Not that I'm in favor of rescuing the likes of GM, quite the contrary, but it has to be said, when a car company closes down, not just last century blue collar jobs will be lost. All the highly paid car designers and embedded systems engineers, etc, will lose their jobs as well.
If GM and Chrysler were let go, maybe the world would see a wave of auto startups once again. After all there would be unused car plants as well. And I bet GM engineers are on average less incompetent than GM management. They might have some crazy ideas that would work well in the market and would never have been approved inside GM. Maybe that's just wishful thinking :-)
I don't know the right answer. I do strongly support our President but I do feel a discomfort over owning 75% of GM.
On one hand, we've seen this before with Conrail. Huge success. And even with Chrysler 30 years ago. On the other, if the company can't turn around, when does a politician decide that, despite sunk cost, we need to abandon support and liquidate.
My reason for posting, though, is I think the way you're casting the auto business is way off mark.
A full 10% of our GDP is tied to the auto industry thru the huge amounts of suppliers. If GM and Chrysler were "let go" as you put it, the world wouldn't see anything but a massive depression for a good long period.

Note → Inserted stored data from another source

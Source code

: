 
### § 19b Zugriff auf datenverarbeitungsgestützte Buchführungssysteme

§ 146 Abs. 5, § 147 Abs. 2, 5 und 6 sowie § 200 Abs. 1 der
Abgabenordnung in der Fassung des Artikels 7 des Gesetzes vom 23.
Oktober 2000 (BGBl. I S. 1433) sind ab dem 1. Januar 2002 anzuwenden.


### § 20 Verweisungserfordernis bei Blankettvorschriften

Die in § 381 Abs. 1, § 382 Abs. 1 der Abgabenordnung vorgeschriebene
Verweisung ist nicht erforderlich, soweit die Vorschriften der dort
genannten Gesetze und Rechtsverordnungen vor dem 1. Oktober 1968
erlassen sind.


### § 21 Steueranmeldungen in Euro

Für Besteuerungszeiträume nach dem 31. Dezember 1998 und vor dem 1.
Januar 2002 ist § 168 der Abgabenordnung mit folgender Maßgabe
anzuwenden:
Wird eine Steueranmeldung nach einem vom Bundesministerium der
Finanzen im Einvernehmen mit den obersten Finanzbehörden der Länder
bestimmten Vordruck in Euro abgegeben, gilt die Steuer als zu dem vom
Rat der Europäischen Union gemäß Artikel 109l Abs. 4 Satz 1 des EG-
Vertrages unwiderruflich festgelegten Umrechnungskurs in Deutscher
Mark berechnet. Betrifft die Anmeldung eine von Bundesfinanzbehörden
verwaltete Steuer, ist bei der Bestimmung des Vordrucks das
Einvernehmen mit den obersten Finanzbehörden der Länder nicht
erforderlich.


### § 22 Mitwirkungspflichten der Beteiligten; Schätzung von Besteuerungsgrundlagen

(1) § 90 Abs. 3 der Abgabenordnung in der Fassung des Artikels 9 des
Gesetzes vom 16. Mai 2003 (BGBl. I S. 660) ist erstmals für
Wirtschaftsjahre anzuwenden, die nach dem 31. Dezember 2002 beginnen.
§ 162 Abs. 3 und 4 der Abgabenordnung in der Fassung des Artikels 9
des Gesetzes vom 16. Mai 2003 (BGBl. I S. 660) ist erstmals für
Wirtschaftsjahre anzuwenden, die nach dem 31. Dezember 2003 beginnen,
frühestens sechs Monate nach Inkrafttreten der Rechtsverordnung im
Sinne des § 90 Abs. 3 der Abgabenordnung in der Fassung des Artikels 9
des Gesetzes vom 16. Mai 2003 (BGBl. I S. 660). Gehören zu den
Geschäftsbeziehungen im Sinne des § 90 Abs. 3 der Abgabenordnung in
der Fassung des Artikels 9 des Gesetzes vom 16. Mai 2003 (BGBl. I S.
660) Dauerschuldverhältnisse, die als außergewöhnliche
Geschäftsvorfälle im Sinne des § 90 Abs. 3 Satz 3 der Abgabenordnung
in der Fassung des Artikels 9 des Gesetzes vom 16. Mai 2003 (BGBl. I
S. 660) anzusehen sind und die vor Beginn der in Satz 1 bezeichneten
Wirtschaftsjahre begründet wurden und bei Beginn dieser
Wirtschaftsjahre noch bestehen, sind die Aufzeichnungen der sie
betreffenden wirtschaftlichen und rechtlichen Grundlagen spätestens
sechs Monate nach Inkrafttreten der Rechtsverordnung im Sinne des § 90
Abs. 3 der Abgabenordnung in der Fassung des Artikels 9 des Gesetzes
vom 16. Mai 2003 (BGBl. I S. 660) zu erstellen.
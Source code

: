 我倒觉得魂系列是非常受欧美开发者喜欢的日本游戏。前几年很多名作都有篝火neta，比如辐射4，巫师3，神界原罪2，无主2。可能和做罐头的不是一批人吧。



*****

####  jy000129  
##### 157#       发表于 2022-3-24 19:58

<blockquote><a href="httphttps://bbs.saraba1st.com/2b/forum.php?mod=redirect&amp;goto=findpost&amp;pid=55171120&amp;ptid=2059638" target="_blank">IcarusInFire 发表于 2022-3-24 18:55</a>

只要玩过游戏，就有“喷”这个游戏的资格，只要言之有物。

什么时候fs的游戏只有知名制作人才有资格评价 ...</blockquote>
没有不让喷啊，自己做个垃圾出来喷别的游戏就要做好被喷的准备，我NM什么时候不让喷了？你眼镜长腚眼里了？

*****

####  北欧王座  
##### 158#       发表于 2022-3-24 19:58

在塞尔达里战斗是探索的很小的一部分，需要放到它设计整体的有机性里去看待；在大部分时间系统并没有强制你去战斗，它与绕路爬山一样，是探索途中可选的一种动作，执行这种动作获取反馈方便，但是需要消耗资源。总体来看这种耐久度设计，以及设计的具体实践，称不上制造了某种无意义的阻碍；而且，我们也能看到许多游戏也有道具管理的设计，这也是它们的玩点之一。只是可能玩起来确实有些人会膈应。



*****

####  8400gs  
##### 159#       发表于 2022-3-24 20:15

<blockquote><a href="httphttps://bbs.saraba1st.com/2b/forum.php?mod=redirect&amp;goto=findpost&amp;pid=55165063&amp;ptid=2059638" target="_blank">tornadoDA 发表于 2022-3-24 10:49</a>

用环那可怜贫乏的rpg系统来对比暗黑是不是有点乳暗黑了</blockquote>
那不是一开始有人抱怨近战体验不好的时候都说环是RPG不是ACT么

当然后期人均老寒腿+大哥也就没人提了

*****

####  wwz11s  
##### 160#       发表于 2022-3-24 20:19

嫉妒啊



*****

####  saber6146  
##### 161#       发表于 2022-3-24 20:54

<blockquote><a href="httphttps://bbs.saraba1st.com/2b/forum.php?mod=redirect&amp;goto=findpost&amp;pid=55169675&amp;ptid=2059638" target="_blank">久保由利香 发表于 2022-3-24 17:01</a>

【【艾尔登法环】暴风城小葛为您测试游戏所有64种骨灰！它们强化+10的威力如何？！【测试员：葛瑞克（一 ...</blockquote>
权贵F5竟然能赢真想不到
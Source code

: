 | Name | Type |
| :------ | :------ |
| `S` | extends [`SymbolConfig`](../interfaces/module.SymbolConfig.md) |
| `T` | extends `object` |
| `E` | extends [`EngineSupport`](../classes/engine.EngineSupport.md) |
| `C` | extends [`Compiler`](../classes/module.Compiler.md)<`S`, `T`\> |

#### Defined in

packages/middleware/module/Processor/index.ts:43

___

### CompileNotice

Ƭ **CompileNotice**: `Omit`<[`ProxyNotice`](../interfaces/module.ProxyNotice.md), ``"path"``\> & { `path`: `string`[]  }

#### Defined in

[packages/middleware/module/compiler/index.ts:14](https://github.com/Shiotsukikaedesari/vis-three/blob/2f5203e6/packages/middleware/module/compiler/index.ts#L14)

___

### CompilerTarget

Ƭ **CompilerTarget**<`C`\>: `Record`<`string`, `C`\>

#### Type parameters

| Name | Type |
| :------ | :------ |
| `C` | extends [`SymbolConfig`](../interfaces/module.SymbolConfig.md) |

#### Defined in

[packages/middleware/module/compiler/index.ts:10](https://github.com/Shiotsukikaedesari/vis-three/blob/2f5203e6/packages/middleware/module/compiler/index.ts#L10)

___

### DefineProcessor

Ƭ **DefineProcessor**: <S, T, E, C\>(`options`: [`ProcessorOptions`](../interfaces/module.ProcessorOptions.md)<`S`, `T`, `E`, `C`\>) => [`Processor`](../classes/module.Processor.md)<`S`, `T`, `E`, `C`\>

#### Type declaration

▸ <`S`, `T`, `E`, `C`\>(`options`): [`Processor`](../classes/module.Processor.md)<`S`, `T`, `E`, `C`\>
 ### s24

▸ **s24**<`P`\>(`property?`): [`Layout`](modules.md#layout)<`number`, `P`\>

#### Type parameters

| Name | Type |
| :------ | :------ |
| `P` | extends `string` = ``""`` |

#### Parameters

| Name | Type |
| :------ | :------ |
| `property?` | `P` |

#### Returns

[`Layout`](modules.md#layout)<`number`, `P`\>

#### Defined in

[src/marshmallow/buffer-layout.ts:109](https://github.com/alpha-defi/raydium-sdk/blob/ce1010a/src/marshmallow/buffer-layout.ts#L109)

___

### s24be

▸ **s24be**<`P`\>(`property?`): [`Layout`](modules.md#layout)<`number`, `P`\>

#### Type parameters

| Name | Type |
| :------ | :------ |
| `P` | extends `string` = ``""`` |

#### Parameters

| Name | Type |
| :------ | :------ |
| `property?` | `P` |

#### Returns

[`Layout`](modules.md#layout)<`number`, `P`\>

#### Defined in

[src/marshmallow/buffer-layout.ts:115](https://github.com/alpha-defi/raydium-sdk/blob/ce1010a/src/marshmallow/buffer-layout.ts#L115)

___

Furthermore, nearly every significant supplier (say, over $10MM in annual sales) is supplying at least a couple automakers if not most of them. They've all pushed hard to diversify. And most of them are in peril after 3-5 years of tough times at the "Big 3." If Chrysler and GM are let to fail, huge swaths will go under, and Ford, Toyota, Honda, Nissan, etc, will no longer be able to get the parts they need. That could very well be the economic "stiff breeze" needed to blow over a few of the remaining global automakers that are themselves teetering.
And even after we pull out of that mess, I find it unlikely we'll see any 'startups' in the auto biz. It's just got too many working parts. Product development, manufacturing, marketing, sales and service are all multi-multi-million dollar problems.
Finally, the "last century blue collar jobs" you mention is pretty far off base as well. If you're talking unskilled labor, then you mean simple assembly tasks. But a lot of the simple assembly has been automated. But I'll grant you that by and large, assembly is "last century blue collar." Thing is, most of the workers (by far) aren't doing assembly. And it's not just the "car designers" either, which are really quite a small bunch.
What you're missing is the huge middle. The machinists and fabricators. People programming CNC machines. People fixing those same machines.
And you're missing the huge corporate structures. The AR and AP clerks, the IT staffs, the sales and marketing. The HUGE numbers of engineers designing each hinge, each screw, each spring.
This industry is vital to our nations economy. No question about it. The Midwest would be ground zero, but the depression would spread globally.
I'm not sure why you say I'm off base when I say that "not just last century blue collar jobs will be lost". You go on to essentially support the point I was making only in much more detail.
However, I disagree about the suppliers problem. It's absurd to assume that the world's auto industry would basically cease to exist if GM was liquidated. At the end of the day the strongest manufacturers would survive, maybe by bailing out their own suppliers. Auto makers are not systemically important in the same way that banks are.
It's funny that you mention the 1979 bailout of Chrysler. Is that the success you're hoping for? Bailing out an auto maker only to bail them out again 30 years later? I think that's a very good example showing why no auto maker should ever be bailed out. It just keeps a rotten corporate culture alive.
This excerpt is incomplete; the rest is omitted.